The best part about moving into an unfurnished apartment is all the shopping. Argos and Ikea will soon be my friends. I've found a ton of groovy stuff online too, at IWantOneOfThose.com: clocks in binary, clocks with projectors, and clocks that look like books. Lazybone.com has less for the home and more novelty items but I browsed for an hour anyway: giant chess, indoor snow, and Twister bed covers.

2006-07-06

Nouveau Who Beau

With spoilers up to S2E12 of new Doctor Who.

Rose Tyler dies in the finale, according to the voice-over introduction to last week's episode and all the surrounding press. She's been annoyingly arrogant this year, treating the whole of time and space like it's her personal playground, so with any luck she'll get caught in the crossfire when the Daleks and Cybermen face off for supremacy of the Earth at around a quarter to eight. It's going to be completely O.T.T. but I wouldn't have it any other way.



Rose's replacement, one Martha Jones, was unveiled to the media this week. Freema Agyeman is a relative unknown here so, like David Tennant replacing Christopher Eccleston, she'll be fighting the good fight to keep the budget down in Series Three.

Freema already appeared in Doctor Who, as an office worker who got her brain pulled out through her ear. We hope her next character will be less one-dimensional (and more durable).
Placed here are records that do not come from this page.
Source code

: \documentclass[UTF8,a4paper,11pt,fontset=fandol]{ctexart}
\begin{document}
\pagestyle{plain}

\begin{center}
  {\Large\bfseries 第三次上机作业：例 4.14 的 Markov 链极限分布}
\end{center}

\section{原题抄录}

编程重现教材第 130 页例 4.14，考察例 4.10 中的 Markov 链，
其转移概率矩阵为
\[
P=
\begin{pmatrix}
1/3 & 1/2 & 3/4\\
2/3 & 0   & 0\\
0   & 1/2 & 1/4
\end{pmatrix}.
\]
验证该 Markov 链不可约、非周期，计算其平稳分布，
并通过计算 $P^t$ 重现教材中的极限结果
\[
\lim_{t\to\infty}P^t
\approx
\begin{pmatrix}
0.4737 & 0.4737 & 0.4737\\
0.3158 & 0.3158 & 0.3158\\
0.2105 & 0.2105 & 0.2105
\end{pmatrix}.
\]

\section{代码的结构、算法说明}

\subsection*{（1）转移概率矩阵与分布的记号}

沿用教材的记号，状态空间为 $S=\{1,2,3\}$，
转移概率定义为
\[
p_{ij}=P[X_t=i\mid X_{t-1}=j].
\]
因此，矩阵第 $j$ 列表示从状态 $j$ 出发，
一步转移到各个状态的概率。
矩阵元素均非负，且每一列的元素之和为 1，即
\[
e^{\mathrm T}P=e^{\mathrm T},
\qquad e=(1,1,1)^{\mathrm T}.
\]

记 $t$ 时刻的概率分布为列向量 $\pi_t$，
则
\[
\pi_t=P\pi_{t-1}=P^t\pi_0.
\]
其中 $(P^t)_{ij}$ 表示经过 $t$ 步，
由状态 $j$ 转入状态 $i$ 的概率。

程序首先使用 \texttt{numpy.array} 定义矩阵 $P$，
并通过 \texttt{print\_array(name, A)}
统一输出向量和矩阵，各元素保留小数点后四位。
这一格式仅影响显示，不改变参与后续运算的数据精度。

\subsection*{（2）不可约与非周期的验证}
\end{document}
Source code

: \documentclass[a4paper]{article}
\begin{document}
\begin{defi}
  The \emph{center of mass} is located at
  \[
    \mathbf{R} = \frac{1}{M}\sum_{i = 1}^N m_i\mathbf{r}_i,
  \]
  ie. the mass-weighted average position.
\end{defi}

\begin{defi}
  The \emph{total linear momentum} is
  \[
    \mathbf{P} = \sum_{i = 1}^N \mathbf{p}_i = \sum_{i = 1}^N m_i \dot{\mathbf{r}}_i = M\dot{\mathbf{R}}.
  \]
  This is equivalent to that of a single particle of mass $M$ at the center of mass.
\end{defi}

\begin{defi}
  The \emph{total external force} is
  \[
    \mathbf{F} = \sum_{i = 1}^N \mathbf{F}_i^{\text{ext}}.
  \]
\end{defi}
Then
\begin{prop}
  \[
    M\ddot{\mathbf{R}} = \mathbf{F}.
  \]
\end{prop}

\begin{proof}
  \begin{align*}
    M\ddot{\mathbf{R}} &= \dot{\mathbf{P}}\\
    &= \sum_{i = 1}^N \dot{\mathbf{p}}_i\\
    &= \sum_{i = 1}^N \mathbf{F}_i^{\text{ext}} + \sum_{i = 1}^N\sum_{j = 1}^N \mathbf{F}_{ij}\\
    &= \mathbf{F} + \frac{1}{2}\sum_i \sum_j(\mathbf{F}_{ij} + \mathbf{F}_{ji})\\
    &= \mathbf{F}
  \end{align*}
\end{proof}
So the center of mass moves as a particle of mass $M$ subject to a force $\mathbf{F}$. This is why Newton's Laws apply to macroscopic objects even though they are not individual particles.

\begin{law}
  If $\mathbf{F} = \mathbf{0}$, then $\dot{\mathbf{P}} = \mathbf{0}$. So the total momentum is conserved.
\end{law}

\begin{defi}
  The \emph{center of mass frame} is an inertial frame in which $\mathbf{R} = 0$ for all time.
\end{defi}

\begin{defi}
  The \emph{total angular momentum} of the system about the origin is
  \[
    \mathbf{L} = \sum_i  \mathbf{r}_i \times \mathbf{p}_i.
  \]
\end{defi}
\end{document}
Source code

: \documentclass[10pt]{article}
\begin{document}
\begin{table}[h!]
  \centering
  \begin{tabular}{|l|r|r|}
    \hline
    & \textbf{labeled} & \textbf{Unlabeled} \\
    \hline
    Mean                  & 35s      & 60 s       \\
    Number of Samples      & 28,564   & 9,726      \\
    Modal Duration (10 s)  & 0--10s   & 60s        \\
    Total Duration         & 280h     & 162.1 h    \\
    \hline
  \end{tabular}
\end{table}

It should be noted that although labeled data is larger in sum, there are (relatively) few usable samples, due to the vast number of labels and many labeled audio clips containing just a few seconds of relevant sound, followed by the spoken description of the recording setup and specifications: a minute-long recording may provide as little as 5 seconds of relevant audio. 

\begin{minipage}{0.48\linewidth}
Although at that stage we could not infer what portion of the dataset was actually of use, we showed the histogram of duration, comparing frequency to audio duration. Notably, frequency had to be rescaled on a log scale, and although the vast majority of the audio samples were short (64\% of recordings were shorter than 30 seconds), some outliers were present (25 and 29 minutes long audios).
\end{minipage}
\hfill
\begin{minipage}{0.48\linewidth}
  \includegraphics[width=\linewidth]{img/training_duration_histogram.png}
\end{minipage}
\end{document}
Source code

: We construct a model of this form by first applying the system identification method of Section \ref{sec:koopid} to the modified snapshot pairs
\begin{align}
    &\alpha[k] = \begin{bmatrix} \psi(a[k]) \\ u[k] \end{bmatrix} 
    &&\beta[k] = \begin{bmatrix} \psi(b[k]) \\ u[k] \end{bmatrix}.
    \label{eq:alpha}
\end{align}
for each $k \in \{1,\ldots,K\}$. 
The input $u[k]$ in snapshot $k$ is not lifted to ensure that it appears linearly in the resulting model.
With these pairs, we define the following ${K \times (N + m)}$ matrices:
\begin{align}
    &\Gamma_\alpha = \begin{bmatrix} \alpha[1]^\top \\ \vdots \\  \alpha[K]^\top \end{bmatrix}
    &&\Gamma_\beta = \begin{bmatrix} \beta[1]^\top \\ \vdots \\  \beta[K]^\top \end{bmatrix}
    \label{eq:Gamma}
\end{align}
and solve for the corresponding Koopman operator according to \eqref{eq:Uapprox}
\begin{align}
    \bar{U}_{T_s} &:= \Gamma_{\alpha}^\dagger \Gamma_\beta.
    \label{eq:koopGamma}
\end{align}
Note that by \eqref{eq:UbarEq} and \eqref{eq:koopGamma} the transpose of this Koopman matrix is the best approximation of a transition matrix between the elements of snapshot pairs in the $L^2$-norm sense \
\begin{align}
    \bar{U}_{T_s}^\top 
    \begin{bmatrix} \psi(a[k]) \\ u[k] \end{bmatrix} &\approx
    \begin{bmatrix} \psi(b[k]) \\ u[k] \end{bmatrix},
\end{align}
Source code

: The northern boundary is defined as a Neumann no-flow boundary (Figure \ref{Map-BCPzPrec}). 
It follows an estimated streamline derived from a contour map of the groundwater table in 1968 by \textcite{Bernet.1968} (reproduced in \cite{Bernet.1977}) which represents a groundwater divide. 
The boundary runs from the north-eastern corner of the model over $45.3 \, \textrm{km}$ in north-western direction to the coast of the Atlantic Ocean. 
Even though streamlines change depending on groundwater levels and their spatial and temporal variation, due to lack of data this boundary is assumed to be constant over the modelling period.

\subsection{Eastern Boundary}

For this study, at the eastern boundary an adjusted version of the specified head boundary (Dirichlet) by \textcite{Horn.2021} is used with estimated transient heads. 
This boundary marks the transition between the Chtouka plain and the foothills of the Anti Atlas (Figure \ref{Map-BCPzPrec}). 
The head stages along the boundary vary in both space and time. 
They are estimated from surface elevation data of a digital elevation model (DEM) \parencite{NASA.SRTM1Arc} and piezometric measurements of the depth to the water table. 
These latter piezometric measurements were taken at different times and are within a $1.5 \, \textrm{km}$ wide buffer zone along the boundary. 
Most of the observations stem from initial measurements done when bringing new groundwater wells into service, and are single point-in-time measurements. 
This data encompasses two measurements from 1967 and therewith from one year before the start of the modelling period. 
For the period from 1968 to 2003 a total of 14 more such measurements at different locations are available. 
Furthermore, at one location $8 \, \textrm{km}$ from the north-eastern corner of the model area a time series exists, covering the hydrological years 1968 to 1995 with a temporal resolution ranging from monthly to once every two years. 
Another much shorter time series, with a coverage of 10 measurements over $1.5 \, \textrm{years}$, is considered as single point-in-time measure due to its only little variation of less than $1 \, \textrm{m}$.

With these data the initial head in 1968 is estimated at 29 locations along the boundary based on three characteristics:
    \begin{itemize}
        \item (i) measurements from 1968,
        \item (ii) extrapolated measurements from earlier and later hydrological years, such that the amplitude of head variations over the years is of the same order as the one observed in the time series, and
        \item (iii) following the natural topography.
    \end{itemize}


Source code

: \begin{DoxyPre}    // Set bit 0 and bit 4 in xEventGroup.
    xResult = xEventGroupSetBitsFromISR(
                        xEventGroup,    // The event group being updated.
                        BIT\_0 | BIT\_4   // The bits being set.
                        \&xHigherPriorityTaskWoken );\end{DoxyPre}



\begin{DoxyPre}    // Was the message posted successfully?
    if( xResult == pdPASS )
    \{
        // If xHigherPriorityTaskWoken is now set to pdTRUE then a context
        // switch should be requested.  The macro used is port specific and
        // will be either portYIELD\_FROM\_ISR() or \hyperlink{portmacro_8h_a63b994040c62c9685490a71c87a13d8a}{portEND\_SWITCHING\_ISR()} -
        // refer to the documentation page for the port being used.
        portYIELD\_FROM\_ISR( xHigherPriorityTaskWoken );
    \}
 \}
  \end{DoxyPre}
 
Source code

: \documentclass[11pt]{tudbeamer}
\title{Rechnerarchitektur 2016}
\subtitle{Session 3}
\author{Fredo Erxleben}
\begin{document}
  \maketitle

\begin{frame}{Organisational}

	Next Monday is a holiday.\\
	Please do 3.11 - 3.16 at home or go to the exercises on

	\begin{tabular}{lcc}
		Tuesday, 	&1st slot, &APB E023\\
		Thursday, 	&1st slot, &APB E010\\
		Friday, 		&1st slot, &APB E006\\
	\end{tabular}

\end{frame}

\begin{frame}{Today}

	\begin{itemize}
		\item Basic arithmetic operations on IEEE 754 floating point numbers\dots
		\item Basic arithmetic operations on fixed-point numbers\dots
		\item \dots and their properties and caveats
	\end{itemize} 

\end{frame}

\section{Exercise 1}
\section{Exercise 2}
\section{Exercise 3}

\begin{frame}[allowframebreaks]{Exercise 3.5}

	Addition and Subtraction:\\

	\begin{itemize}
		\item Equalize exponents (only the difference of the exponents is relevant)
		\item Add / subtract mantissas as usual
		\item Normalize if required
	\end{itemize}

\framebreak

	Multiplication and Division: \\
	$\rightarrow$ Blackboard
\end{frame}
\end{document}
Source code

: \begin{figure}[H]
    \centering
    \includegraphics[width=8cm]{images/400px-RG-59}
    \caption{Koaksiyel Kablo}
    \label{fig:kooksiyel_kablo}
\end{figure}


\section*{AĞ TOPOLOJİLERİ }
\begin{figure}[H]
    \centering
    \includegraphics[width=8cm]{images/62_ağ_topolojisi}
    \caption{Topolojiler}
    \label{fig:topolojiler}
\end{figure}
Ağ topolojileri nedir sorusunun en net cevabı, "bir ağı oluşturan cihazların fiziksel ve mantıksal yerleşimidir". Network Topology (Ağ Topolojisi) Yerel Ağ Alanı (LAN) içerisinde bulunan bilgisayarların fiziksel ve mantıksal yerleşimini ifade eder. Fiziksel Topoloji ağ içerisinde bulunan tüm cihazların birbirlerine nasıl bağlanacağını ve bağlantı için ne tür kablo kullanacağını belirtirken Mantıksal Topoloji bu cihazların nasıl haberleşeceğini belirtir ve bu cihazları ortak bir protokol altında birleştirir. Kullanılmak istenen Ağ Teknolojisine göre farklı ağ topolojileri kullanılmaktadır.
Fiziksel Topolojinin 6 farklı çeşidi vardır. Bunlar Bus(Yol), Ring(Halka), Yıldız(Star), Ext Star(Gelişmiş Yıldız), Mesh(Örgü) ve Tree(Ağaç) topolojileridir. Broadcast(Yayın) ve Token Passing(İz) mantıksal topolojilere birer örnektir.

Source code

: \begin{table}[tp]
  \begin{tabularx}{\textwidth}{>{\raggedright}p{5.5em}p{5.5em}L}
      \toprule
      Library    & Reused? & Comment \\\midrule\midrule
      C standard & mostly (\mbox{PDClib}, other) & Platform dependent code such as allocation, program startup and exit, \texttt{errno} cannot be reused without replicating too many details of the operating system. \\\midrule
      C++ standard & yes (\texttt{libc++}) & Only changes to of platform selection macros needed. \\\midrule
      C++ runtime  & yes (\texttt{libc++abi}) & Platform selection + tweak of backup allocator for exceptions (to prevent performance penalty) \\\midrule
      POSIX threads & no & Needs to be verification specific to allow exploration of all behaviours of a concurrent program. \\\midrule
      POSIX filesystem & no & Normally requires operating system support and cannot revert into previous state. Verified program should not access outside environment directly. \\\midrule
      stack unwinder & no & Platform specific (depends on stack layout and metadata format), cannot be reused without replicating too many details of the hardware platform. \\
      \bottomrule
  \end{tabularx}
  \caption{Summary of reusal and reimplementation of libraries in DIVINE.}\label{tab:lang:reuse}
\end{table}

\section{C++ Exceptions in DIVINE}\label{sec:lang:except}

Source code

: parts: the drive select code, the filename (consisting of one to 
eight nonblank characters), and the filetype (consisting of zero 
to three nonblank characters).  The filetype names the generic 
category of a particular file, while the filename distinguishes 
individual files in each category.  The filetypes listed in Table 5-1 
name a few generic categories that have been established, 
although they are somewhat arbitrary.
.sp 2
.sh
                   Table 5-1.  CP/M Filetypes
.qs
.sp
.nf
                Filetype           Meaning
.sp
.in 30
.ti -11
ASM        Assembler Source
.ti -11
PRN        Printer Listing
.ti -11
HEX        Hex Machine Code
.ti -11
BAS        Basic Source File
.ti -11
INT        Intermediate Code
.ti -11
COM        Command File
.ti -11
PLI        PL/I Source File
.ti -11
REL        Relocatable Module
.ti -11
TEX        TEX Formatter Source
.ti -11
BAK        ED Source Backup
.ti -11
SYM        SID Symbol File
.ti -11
Rumours abound but I like the "runaway bride" theory because we won't be popping back to the here and now to play happy families as much as we did with That Tyler Woman. Whoever Martha Jones turns out to be, the T.A.R.D.I.S. crew is going to be nicely colour-coordinated when she joins it next Spring.

Update 2006-07-08: The perfect song to mark the occasion!

2006-07-04

Awkward Dates

I was eating Chinese with a friend in Munich. She said how annoying it was that we lived so far apart. I said I couldn't handle another long distance relationship - in fact, I wasn't looking for a relationship at all. I opened my fortune cookie and it said I'd meet my ideal partner soon. Awkward!

Recently, an internet friend and I decided to take the plunge and meet in person. We went to the pub at 1400 and got along very well. By 2200 we were in a different pub but we still hadn't eaten anything. She said something that I thought was a joke and I pulled a face in disgust. It was all very trivial but it didn't seem that way on an empty stomach... an hour later, we'd had our first argument!

Even in the heat of the moment we knew that drink and no food was making us act like idiots. But could we find a way out? Could we heck. So we took a break. I wrote a text message to Phil, saying how my day had gone a bit pear-shaped, but in my delirium I sent it to my date by mistake. Which didn't help. I'm happy to report that we got along just fine again once we'd sobered up, and have ever since.